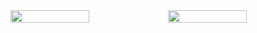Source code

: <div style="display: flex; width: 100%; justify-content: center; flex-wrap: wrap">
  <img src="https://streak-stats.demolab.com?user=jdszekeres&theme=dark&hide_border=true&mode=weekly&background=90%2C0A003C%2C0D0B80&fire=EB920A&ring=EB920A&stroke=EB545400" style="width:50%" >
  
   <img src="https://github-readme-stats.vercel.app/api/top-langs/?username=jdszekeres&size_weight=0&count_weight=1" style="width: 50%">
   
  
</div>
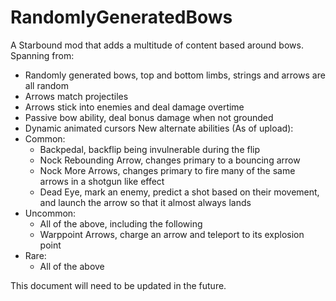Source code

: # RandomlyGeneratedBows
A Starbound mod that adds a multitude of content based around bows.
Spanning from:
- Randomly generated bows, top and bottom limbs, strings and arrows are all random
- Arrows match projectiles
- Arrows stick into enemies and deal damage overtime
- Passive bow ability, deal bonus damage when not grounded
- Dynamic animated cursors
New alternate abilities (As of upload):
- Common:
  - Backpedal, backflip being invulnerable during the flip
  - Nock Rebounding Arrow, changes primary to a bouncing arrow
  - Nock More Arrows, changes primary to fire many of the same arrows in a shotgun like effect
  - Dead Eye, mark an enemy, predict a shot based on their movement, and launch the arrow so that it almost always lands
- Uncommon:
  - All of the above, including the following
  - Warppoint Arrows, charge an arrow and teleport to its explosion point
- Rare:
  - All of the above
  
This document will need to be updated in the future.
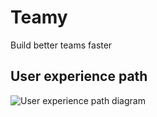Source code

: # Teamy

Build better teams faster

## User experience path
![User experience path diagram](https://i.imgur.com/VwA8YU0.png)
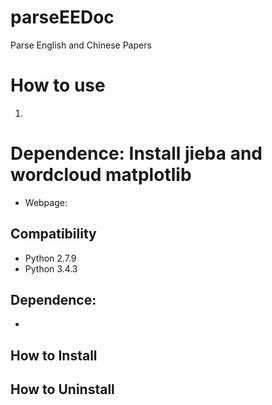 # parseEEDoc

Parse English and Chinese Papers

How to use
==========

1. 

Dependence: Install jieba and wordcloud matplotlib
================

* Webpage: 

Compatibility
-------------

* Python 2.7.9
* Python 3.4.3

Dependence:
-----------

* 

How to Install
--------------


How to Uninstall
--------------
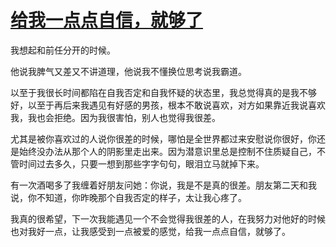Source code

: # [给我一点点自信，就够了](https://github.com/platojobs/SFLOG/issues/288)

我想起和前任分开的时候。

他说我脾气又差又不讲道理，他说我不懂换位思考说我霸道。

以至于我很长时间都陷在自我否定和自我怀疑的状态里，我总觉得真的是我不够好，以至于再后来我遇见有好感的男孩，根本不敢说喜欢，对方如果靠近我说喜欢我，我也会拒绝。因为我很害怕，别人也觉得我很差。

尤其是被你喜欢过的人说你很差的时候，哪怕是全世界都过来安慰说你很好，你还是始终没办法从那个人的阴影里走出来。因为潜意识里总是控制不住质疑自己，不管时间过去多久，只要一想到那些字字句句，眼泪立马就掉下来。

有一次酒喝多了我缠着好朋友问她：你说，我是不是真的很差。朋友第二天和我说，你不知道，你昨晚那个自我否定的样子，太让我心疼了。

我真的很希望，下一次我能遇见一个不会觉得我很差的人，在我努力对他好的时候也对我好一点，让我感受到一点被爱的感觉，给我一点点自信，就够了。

····················

Your goal |
Which lines in the records above contain the string "that"? Copy them.

Output of the exercise |
A Starbound mod that adds a multitude of content based around bows.
  - Dead Eye, mark an enemy, predict a shot based on their movement, and launch the arrow so that it almost always lands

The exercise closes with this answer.